A number of meme coins, most famously Doge, are available for purchase on mainstream cryptocurrency exchanges, but the Sestrel is not among them. According to Capital, “it is possible to buy them by credit card via Indacoin, an unscrupulous third-party application,” and buyers can also call a dedicated information line run by “a mysterious ‘Hervé’, who will convince you by phone.” The pleading emails sent out by Dieudonné over the weekend directed potential buyers to the Sestrel’s own website, suggesting that, two years after its launch, none of the conventional crypto exchanges are willing to touch it.
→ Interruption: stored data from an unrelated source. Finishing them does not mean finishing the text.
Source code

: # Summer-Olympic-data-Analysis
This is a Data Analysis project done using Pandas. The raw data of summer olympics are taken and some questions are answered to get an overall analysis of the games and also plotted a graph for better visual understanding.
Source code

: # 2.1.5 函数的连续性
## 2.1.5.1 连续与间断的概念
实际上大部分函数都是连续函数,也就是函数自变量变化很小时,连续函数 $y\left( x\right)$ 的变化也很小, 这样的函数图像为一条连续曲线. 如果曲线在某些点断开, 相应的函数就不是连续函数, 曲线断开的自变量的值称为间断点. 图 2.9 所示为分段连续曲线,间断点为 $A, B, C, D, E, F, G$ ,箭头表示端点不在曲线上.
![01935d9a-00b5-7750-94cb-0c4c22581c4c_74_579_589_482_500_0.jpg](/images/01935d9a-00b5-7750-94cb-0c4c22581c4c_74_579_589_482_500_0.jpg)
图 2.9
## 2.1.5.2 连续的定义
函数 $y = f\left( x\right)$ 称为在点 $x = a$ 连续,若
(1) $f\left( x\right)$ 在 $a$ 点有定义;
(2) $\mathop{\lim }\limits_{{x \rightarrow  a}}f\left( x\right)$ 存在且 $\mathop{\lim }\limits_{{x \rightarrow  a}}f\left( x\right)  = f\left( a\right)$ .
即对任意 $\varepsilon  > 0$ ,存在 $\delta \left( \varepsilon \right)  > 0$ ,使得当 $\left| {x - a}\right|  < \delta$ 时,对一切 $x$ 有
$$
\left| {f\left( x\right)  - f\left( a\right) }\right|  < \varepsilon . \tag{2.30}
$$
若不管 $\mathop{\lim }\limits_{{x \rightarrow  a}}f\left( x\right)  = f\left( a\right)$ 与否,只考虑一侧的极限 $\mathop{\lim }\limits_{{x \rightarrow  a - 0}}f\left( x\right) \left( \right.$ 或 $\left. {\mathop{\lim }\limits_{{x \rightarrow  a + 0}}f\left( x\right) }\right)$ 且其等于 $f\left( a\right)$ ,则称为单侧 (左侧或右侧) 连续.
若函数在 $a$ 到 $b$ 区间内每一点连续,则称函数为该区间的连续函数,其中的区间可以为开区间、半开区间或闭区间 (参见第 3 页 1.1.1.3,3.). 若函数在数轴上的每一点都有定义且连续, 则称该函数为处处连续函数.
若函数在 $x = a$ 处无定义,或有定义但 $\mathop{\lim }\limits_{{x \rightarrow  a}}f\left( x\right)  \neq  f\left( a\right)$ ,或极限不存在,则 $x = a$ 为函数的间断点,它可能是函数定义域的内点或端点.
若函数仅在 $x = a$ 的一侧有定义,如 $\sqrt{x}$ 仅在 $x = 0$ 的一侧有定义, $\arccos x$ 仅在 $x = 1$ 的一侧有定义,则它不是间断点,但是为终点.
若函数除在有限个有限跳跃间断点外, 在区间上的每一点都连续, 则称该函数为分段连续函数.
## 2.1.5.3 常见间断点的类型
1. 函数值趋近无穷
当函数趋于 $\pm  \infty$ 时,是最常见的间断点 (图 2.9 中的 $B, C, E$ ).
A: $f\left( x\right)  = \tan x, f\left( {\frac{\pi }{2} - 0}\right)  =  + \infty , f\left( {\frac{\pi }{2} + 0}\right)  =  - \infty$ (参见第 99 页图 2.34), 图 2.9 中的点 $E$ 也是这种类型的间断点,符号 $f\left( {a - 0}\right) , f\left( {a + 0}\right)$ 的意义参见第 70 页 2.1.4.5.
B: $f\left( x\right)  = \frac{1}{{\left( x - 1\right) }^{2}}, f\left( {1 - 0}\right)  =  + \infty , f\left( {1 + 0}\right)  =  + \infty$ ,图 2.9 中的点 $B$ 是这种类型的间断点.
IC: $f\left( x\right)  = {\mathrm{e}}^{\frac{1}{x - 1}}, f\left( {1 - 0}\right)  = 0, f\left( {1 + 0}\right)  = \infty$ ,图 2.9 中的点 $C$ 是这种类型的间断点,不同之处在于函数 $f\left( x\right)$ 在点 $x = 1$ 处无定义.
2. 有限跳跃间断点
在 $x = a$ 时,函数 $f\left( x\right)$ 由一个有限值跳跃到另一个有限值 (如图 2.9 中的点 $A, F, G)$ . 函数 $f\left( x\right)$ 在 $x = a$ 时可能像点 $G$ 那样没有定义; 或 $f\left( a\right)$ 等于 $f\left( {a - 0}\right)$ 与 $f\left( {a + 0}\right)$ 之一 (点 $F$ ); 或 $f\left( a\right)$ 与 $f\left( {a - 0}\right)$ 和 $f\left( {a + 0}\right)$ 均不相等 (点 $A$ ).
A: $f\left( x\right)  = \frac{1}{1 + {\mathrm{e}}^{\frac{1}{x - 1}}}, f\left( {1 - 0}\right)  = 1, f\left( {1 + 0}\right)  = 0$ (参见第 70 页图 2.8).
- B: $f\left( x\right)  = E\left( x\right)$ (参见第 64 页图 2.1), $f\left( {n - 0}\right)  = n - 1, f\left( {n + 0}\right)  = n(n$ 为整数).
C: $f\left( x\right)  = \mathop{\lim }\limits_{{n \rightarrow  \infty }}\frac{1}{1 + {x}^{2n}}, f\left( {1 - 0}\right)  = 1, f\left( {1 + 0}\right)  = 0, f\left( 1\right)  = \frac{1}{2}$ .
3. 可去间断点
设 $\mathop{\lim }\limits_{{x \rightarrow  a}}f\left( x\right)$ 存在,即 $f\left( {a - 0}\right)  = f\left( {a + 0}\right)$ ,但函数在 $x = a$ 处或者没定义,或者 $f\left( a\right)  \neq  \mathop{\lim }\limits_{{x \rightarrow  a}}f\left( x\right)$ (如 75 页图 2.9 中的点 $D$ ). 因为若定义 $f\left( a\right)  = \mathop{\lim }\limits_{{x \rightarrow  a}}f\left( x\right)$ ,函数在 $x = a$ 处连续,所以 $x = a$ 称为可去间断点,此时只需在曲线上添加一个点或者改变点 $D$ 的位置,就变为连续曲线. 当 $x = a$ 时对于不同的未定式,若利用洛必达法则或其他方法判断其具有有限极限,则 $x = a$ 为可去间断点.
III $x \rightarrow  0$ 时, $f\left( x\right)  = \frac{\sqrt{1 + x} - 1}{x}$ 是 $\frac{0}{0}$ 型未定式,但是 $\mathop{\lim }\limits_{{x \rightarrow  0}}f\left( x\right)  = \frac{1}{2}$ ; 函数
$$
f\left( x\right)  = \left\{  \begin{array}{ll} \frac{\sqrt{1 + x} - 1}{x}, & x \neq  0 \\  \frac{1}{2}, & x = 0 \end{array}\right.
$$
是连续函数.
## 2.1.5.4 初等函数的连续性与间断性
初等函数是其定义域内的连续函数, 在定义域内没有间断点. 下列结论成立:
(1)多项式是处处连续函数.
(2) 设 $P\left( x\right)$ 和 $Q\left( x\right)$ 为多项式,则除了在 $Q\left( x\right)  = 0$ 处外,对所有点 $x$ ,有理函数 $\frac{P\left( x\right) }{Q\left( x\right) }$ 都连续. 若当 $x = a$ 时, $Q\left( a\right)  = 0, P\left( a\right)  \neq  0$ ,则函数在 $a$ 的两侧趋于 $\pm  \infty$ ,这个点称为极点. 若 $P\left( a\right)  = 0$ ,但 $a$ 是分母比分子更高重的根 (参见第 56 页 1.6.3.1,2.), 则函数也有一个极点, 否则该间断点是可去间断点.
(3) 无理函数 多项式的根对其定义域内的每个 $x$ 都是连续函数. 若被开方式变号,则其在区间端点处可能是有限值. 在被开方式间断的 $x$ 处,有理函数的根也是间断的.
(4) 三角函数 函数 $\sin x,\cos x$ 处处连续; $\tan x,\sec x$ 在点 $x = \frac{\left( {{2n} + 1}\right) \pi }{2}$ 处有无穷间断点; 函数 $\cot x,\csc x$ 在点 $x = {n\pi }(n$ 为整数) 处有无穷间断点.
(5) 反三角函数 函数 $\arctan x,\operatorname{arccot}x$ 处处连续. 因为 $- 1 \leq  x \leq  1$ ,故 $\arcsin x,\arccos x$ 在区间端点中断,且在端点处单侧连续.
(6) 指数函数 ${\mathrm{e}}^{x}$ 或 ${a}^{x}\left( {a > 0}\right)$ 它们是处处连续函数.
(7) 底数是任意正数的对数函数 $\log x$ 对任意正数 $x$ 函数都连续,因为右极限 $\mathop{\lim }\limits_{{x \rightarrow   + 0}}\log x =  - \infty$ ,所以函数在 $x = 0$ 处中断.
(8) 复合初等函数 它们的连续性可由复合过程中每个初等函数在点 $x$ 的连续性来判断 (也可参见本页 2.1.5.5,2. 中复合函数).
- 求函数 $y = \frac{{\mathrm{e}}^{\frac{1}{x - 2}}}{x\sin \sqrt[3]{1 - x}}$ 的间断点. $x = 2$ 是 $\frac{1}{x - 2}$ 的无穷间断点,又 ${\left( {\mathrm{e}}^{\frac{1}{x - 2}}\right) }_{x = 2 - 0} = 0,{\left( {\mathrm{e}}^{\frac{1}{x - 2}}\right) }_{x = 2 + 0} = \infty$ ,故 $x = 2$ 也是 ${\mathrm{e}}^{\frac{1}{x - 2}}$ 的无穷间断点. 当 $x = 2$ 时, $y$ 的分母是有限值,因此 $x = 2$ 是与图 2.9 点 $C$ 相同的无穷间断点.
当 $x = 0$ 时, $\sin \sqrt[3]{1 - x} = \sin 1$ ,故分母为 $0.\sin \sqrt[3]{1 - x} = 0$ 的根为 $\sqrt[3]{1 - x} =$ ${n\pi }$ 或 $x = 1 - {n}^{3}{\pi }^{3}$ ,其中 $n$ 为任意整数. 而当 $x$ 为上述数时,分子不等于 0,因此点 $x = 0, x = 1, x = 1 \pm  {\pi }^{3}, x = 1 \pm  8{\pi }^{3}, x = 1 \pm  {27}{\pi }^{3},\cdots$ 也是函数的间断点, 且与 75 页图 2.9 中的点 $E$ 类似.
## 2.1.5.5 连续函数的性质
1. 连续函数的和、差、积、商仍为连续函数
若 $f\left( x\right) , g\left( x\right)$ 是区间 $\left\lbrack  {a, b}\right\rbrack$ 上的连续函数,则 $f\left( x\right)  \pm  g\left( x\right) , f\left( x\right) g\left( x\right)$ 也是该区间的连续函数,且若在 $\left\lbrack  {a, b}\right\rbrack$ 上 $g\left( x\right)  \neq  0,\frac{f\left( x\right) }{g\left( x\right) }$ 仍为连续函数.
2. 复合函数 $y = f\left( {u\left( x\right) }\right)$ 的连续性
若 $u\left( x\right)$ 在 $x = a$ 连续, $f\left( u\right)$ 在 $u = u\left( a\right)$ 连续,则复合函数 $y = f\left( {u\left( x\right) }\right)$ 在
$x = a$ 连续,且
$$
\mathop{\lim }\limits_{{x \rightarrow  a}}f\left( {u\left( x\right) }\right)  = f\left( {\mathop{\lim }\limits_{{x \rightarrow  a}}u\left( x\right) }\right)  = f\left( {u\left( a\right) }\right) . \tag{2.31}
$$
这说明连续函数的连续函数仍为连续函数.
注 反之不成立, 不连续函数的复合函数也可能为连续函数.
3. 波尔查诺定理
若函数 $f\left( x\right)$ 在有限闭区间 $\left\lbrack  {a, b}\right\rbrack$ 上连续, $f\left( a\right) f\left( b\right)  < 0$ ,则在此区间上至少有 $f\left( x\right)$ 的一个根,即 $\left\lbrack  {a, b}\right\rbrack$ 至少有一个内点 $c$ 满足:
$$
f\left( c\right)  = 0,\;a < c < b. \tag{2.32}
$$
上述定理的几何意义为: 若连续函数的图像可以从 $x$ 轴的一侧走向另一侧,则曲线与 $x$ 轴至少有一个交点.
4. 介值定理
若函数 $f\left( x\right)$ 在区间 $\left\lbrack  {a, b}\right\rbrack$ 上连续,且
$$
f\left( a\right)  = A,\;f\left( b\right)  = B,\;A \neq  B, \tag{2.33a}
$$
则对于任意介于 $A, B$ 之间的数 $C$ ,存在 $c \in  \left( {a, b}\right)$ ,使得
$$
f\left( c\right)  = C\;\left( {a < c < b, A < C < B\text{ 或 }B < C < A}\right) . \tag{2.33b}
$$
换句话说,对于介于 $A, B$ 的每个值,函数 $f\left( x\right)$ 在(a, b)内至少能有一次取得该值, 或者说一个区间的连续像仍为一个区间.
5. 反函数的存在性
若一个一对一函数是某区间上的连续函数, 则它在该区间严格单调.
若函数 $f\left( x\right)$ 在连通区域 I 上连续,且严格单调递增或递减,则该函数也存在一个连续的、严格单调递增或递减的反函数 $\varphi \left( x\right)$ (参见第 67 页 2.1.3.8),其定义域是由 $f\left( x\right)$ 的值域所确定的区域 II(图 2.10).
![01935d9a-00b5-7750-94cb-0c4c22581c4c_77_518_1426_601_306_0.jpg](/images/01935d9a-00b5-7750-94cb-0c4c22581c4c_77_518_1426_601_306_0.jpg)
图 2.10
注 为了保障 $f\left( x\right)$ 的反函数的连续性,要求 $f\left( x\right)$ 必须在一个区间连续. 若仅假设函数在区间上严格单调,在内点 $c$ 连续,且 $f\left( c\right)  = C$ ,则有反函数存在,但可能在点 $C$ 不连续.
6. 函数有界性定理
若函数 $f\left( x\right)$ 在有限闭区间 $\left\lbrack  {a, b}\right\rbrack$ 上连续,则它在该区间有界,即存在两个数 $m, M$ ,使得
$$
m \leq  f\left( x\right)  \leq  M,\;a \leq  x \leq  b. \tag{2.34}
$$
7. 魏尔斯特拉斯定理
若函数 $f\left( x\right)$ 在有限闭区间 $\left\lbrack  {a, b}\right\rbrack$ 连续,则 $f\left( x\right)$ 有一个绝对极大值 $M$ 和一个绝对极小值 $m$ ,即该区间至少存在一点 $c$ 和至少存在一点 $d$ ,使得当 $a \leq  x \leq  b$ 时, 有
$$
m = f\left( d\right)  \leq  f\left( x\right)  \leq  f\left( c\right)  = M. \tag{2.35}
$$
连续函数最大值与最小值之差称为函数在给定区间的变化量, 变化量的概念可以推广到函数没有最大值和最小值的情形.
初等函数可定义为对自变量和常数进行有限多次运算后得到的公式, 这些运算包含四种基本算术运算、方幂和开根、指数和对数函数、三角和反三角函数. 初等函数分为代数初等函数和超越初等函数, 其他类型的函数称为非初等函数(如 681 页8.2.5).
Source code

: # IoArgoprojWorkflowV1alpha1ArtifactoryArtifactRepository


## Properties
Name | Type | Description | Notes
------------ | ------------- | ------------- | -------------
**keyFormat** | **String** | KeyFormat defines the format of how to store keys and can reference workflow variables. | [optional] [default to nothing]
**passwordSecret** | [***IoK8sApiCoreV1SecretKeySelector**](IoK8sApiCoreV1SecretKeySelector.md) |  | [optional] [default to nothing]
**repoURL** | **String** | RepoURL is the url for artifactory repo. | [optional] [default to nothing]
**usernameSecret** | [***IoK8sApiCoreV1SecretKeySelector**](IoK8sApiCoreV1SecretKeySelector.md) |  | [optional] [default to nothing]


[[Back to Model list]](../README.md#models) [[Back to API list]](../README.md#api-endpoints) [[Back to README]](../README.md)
None of this is good news for the holders of Sestrel, whose “investment” is highly unlikely to be recouped, whether via a sale back into fiat currency or through conversion into another crypto coin. According to Tristan Mendes-France, an expert on French extremism, the Sestrel should be understood as a “political project” that seduces buyers with an additional, empty promise of turning a profit on crypto speculation.

“Dieudonné advocates an ultra-nationalist ideological discourse, while stirring the fantasy of an all-powerful financial elite that controls the state and the justice system,” Mendes-France told Capital. “He ticks all the boxes of the conspiracy discourse to cast a wide net and appeal to deniers and people in favor of alternative medicine — anti-vaccine activists for example — and even some members of the yellow vests movement.”

The prospect of using of random cryptocurrencies to finance political activities, alongside luxurious lifestyles that would otherwise be unattainable, will continue to attract extremists. Whether Dieudonné’s excursion into the crypto world is held up as a cautionary tale or an inspirational one is an almost academic consideration; the real question is if future antisemitic agitators will manage to pull off a crypto scam that is more successful than the Sestrel has been.